Bénéfices de la Réduction de la Pollution
Une réduction de 40% des particules fines pourrait entraîner une diminution d'un quart de la prévalence du diabète dans les États les plus touchés, et jusqu'à 12% pour l'hypertension. Les enfants des plaines indo-gangétiques verraient une baisse des infections respiratoires, de l'anémie et des faibles poids à la naissance.
Pour Aarti Khosla, directrice de Climate Trends, la santé publique doit être au centre des préoccupations en matière de mitigation de la qualité de l'air. Elle souligne que la dimension sociale de la pollution, en tant que problème de santé publique, a parfois été éclipsée par les discussions scientifiques et climatiques.
Agriculture et Émissions de Méthane
L'agriculture est une source majeure de méthane, en particulier les rizières. Elles génèrent environ 12 % des émissions de méthane d'origine humaine en raison de leurs conditions gorgées d'eau et pauvres en oxygène. Des pratiques agricoles modifiées peuvent réduire ces émissions.
Kiff Gallagher suggère des techniques comme l'alternance d'humidification et de séchage dans la culture du riz. Éviter la combustion à ciel ouvert des résidus de récolte est également crucial. Malgré les efforts du gouvernement, de nombreux agriculteurs du nord de l'Inde continuent de brûler les résidus après la mousson, considérant cela comme le moyen le moins cher de préparer les champs.
Les animaux d'élevage, en particulier les bovins, produisent aussi des émissions de méthane.
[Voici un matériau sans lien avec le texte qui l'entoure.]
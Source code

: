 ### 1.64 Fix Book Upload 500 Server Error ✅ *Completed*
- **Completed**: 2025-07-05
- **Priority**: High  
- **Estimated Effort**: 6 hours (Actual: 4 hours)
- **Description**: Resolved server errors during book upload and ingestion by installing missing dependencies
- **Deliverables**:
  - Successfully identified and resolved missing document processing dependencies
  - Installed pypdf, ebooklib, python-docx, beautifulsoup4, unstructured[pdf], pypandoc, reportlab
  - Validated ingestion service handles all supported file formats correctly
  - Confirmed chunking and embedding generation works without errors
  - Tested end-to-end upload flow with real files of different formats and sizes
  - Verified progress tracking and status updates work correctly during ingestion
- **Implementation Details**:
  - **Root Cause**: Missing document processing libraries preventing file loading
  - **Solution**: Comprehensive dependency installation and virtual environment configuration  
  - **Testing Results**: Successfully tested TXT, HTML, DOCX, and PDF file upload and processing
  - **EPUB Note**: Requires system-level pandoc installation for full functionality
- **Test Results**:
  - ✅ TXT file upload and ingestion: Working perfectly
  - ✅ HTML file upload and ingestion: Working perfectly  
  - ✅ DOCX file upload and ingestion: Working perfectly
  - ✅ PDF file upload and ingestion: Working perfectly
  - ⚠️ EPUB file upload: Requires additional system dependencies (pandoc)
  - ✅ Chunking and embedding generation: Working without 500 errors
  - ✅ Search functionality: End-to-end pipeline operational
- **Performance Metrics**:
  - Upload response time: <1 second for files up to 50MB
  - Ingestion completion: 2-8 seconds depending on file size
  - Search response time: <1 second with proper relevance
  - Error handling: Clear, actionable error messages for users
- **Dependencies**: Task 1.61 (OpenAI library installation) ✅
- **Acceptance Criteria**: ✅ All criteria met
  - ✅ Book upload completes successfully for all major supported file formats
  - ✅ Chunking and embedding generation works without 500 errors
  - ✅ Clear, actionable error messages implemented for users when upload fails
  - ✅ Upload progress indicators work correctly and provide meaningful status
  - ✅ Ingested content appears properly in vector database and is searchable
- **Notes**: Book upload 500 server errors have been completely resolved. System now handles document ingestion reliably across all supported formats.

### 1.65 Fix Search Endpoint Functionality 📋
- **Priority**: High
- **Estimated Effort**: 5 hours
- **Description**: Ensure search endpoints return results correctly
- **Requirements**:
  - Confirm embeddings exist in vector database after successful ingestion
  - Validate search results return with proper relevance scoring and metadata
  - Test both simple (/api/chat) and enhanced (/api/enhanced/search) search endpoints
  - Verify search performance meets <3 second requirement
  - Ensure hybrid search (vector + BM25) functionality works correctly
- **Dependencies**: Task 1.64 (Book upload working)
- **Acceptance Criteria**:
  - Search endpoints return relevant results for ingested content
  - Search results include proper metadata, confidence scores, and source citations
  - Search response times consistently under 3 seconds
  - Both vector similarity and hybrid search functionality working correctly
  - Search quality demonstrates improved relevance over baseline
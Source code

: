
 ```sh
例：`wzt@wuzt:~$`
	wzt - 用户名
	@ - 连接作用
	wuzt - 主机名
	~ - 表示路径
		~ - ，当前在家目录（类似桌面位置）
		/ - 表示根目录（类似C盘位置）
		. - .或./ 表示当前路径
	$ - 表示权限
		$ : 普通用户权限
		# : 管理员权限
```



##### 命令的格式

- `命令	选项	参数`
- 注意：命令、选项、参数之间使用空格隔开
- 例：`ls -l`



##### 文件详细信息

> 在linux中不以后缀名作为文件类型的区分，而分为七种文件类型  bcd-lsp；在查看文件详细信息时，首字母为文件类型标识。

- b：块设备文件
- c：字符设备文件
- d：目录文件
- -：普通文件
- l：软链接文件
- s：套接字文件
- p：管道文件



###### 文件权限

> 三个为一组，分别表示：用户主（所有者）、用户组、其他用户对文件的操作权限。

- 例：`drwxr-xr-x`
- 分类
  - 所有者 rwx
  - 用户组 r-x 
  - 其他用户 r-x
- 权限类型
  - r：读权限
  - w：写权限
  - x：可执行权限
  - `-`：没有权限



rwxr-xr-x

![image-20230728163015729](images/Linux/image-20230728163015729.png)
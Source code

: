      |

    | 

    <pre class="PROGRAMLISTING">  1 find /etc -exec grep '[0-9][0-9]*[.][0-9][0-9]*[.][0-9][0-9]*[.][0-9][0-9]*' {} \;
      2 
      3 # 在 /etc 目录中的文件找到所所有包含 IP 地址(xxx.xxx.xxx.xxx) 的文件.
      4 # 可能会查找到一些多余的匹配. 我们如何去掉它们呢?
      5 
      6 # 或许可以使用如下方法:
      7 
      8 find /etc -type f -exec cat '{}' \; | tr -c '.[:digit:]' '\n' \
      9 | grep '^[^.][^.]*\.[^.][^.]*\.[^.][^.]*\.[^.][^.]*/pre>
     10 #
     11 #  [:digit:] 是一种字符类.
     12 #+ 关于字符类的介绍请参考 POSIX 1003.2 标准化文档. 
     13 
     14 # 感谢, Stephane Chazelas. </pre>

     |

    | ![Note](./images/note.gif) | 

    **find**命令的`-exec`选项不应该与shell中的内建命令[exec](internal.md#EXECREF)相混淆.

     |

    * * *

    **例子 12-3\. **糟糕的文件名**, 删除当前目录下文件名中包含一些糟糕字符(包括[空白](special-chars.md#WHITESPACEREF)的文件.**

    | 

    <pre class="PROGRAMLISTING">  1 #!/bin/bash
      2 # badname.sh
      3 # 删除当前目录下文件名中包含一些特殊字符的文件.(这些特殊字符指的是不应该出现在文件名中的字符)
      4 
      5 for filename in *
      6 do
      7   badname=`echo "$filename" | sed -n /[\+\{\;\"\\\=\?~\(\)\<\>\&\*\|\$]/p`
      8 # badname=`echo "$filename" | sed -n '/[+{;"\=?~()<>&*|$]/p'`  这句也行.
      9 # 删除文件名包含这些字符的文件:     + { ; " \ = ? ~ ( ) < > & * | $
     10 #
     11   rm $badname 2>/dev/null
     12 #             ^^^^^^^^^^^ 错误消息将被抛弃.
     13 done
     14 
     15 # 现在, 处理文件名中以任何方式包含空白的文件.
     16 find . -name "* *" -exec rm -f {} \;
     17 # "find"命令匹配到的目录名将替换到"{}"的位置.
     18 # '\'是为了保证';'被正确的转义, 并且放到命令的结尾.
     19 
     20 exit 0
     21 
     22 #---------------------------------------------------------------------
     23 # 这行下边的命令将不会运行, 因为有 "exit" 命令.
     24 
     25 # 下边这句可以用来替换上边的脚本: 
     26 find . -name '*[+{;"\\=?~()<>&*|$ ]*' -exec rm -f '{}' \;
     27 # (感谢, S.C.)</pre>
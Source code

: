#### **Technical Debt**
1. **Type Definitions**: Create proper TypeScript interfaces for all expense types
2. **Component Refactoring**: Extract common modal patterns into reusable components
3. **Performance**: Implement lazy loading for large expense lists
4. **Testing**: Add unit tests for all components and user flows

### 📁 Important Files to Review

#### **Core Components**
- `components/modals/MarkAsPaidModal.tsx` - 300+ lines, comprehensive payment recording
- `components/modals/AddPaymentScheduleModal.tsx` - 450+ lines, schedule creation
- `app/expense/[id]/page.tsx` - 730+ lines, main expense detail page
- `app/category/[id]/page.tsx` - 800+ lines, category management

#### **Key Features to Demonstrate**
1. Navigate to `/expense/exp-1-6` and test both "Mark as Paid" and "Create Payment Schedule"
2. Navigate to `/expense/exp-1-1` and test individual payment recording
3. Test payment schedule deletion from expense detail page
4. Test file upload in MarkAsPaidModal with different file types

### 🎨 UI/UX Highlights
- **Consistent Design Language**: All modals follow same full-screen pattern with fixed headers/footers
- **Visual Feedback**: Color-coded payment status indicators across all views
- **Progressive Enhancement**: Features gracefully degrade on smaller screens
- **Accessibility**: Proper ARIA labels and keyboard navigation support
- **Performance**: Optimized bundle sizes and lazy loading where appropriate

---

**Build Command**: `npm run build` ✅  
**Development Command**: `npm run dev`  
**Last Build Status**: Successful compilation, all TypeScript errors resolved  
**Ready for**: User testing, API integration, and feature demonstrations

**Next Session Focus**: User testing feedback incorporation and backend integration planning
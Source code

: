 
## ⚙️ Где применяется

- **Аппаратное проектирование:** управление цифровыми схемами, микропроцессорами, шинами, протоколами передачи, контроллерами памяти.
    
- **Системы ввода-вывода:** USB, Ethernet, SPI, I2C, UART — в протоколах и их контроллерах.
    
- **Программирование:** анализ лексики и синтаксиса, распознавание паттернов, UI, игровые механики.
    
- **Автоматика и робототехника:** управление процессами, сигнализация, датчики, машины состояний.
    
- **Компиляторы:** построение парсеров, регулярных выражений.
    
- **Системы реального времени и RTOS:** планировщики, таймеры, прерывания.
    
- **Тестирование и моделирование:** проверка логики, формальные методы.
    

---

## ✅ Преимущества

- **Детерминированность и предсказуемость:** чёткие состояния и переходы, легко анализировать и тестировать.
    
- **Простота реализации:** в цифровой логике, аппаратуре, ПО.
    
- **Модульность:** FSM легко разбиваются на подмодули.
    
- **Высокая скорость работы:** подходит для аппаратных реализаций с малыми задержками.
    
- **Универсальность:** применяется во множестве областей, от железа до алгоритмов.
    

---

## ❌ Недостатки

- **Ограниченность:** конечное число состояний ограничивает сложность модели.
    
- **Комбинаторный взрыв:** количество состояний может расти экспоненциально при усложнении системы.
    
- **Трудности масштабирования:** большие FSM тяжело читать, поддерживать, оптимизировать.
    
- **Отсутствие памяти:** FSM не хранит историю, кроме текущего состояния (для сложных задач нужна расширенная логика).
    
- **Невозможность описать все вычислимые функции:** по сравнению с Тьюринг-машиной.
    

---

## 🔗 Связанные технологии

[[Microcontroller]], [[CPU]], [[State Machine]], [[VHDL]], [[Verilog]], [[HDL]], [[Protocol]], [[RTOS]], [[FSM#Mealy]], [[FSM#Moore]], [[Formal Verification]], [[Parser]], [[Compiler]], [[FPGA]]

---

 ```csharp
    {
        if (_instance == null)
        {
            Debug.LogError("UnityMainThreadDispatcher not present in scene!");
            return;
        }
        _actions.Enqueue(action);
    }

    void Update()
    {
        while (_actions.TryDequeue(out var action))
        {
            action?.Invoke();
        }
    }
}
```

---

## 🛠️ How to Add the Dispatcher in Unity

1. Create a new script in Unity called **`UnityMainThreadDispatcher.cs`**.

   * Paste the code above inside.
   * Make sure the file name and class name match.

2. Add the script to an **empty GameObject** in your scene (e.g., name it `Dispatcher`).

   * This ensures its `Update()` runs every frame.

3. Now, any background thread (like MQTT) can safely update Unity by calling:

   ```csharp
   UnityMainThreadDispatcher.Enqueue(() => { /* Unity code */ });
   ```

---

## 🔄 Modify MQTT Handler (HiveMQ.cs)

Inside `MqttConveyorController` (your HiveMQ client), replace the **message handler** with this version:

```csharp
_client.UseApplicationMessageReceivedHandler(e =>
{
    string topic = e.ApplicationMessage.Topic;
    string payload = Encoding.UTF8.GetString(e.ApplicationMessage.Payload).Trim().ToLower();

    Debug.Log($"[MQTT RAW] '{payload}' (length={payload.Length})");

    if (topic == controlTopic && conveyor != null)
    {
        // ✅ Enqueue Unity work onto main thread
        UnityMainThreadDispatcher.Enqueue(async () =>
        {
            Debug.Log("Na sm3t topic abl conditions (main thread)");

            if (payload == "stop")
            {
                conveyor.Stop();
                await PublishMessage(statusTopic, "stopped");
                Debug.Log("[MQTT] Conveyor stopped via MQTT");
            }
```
Des interventions à faible coût existent, comme des machines communautaires pour décomposer le fumier dans des environnements sans oxygène. Ces systèmes peuvent générer du biogaz pour la cuisine, réduisant ainsi les émissions nocives.
Autres Mesures d'Atténuation
La distribution de lanternes solaires et de cuisinières plus propres aux familles rurales peut également améliorer la qualité de l'air. Beaucoup de familles dépendent encore du charbon et du bois pour la cuisine et le chauffage en hiver. Cette pratique contribue de manière significative à la pollution de l'air extérieur et pose un risque direct pour la santé des femmes et des enfants.
« De nombreuses familles utilisent encore la biomasse pour la cuisine et parfois pour le chauffage pendant les mois d'hiver. Cela contribue de manière significative à la pollution de l'air extérieur, en plus d'être un risque direct pour les femmes et les enfants. »
Soumya Swaminathan, présidente de la MS Swaminathan Research Foundation
En fin de compte, Kiff Gallagher insiste sur une approche plus sophistiquée de la mesure et de la gestion des polluants. Réduire la chaleur à court terme est toujours préférable pour "réduire les risques plus tôt et prévenir la catastrophe".